*** Begin section ***

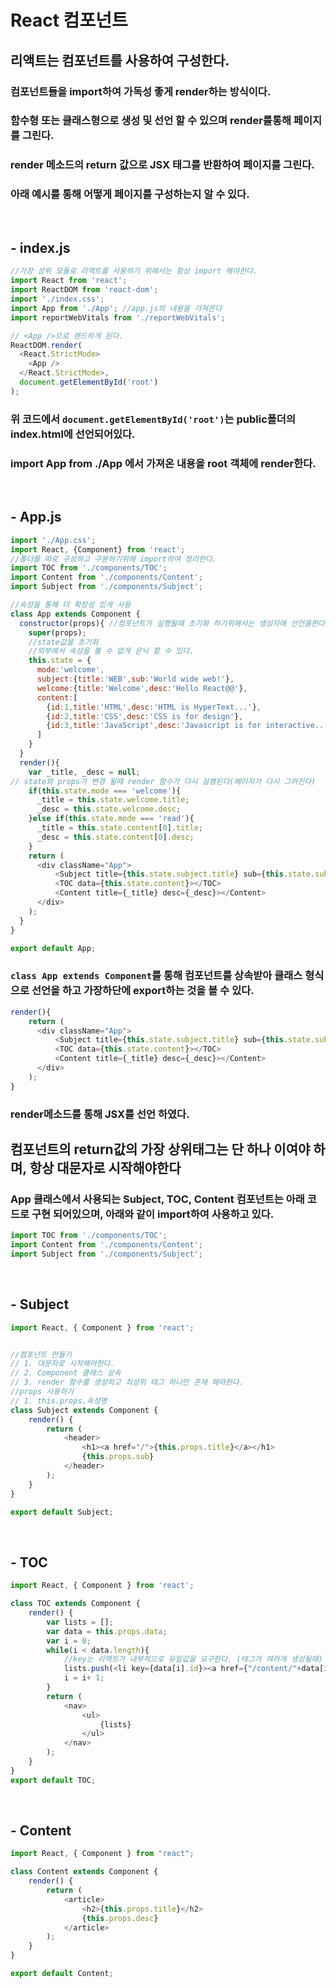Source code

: # React 컴포넌트

## 리액트는 컴포넌트를 사용하여 구성한다.
### 컴포넌트들을 import하여 가독성 좋게 render하는 방식이다.

### 함수형 또는 클래스형으로 생성 및 선언 할 수 있으며 render를통해 페이지를 그린다.
### render 메소드의 return 값으로 JSX 태그를 반환하여 페이지를 그린다.
### 아래 예시를 통해 어떻게 페이지를 구성하는지 알 수 있다.
<br>

## - index.js
```javascript
//가장 상위 모듈로 리액트를 사용하기 위해서는 항상 import 해야한다.
import React from 'react';
import ReactDOM from 'react-dom';
import './index.css';
import App from './App'; //app.js의 내용을 가져온다
import reportWebVitals from './reportWebVitals';

// <App />으로 랜드하게 된다.
ReactDOM.render(
  <React.StrictMode>
    <App /> 
  </React.StrictMode>,
  document.getElementById('root')
);
```

### 위 코드에서 `document.getElementById('root')`는 public폴더의 index.html에 선언되어있다.
### import App from ./App 에서 가져온 내용을 root 객체에 render한다.
<br>

## - App.js
```javascript
import './App.css';
import React, {Component} from 'react';
//폴더를 따로 구성하고 구분하기위해 import하여 정리한다.
import TOC from './components/TOC';
import Content from './components/Content';
import Subject from './components/Subject';

//속성을 통해 더 확장성 있게 사용
class App extends Component {
  constructor(props){ //컴포넌트가 실행될때 초기화 하기위해서는 생성자에 선언을한다.
    super(props);
    //state값을 초기화
    //외부에서 속성을 볼 수 없게 은닉 할 수 있다.
    this.state = {
      mode:'welcome',
      subject:{title:'WEB',sub:'World wide web!'},
      welcome:{title:'Welcome',desc:'Hello React@@'},
      content:[
        {id:1,title:'HTML',desc:'HTML is HyperText...'},
        {id:2,title:'CSS',desc:'CSS is for design'},
        {id:3,title:'JavaScript',desc:'Javascript is for interactive...'}
      ]
    }
  }
  render(){
    var _title, _desc = null;
// state와 props가 변경 될때 render 함수가 다시 실행된다(페이지가 다시 그려진다)
    if(this.state.mode === 'welcome'){
      _title = this.state.welcome.title;
      _desc = this.state.welcome.desc;
    }else if(this.state.mode === 'read'){
      _title = this.state.content[0].title;
      _desc = this.state.content[0].desc;
    }
    return (
      <div className="App">
          <Subject title={this.state.subject.title} sub={this.state.subject.sub}></Subject>
          <TOC data={this.state.content}></TOC>
          <Content title={_title} desc={_desc}></Content>
      </div>
    );
  }
}

export default App;
```
### `class App extends Component`를 통해 컴포넌트를 상속받아 클래스 형식으로 선언을 하고 가장하단에 export하는 것을 볼 수 있다.
```javascript
render(){
    return (
      <div className="App">
          <Subject title={this.state.subject.title} sub={this.state.subject.sub}></Subject>
          <TOC data={this.state.content}></TOC>
          <Content title={_title} desc={_desc}></Content>
      </div>
    );
}
```
### render메소드를 통해 JSX를 선언 하였다. 
## __컴포넌트의 return값의 가장 상위태그는 단 하나 이여야 하며, 항상 대문자로 시작해야한다__

### App 클래스에서 사용되는 Subject, TOC, Content 컴포넌트는 아래 코드로 구현 되어있으며, 아래와 같이 import하여 사용하고 있다.
```javascript
import TOC from './components/TOC';
import Content from './components/Content';
import Subject from './components/Subject';
```
<br>

## - Subject
```javascript
import React, { Component } from 'react';


//컴포넌트 만들기
// 1. 대문자로 시작해야한다.
// 2. Component 클래스 상속
// 3. render 함수를 생성하고 최상위 태그 하나만 존재 해야한다.
//props 사용하기
// 1. this.props.속성명
class Subject extends Component {
    render() {
        return (
            <header>
                <h1><a href="/">{this.props.title}</a></h1>
                {this.props.sub}
            </header>
        );
    }
}

export default Subject;
```
<br>

## - TOC
```javascript
import React, { Component } from 'react';

class TOC extends Component {
    render() {
        var lists = [];
        var data = this.props.data;
        var i = 0;
        while(i < data.length){
            //key는 리액트가 내부적으로 유일값을 요구한다. (태그가 여러개 생성될때)
            lists.push(<li key={data[i].id}><a href={"/content/"+data[i].id}>{data[i].title}</a></li>);
            i = i+ 1;
        }
        return (
            <nav>
                <ul>
                    {lists}
                </ul>
            </nav>
        );
    }
}
export default TOC;
```
<br>

## - Content
```javascript
import React, { Component } from "react";

class Content extends Component {
    render() {
        return (
            <article>
                <h2>{this.props.title}</h2>
                {this.props.desc}
            </article>
        );
    }
}

export default Content;
```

*** End section ***

*Exercise objective:* Working through the records, find each line containing the word "StrictMode" and copy it.

*Expected output:*
  <React.StrictMode>
  </React.StrictMode>,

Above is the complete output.